• _Data records_:
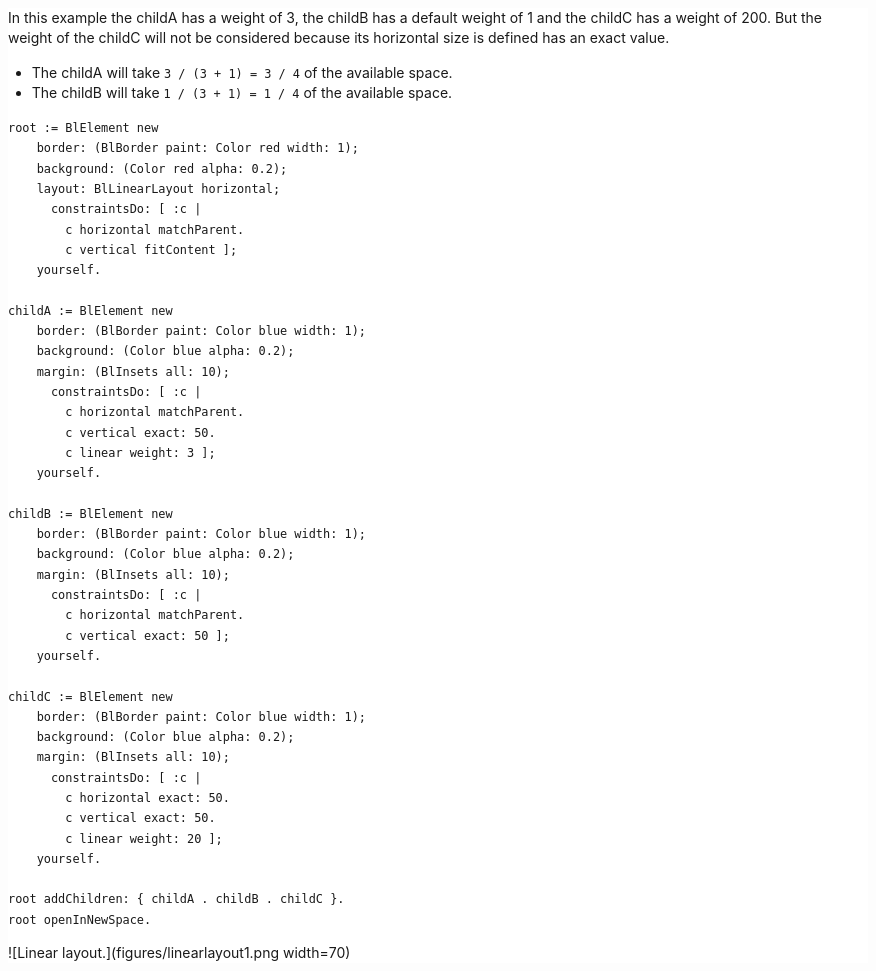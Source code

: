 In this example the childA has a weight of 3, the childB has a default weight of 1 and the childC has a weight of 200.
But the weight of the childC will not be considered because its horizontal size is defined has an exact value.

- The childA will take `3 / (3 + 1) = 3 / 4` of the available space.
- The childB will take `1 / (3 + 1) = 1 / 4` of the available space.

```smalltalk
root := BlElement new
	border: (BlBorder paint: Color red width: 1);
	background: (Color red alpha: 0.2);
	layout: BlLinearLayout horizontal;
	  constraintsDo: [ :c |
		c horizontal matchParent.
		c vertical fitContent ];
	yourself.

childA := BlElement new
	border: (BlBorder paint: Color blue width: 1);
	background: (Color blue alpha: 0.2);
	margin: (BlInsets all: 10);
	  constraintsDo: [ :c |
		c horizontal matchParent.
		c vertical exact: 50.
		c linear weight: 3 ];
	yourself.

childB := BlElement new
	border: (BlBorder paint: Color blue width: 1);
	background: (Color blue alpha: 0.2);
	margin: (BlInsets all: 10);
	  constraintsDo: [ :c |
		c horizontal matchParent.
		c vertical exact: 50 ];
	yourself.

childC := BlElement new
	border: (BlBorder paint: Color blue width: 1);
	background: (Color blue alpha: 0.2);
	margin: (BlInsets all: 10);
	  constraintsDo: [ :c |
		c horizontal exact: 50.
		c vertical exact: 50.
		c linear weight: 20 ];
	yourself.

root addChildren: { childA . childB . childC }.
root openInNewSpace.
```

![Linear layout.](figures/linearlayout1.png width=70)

• _Exercise details_: If a line in the material contains the word "childA", copy that line.

• _Written answer_:
: In this example the childA has a weight of 3, the childB has a default weight of 1 and the childC has a weight of 200.
- The childA will take `3 / (3 + 1) = 3 / 4` of the available space.
childA := BlElement new
root addChildren: { childA . childB . childC }.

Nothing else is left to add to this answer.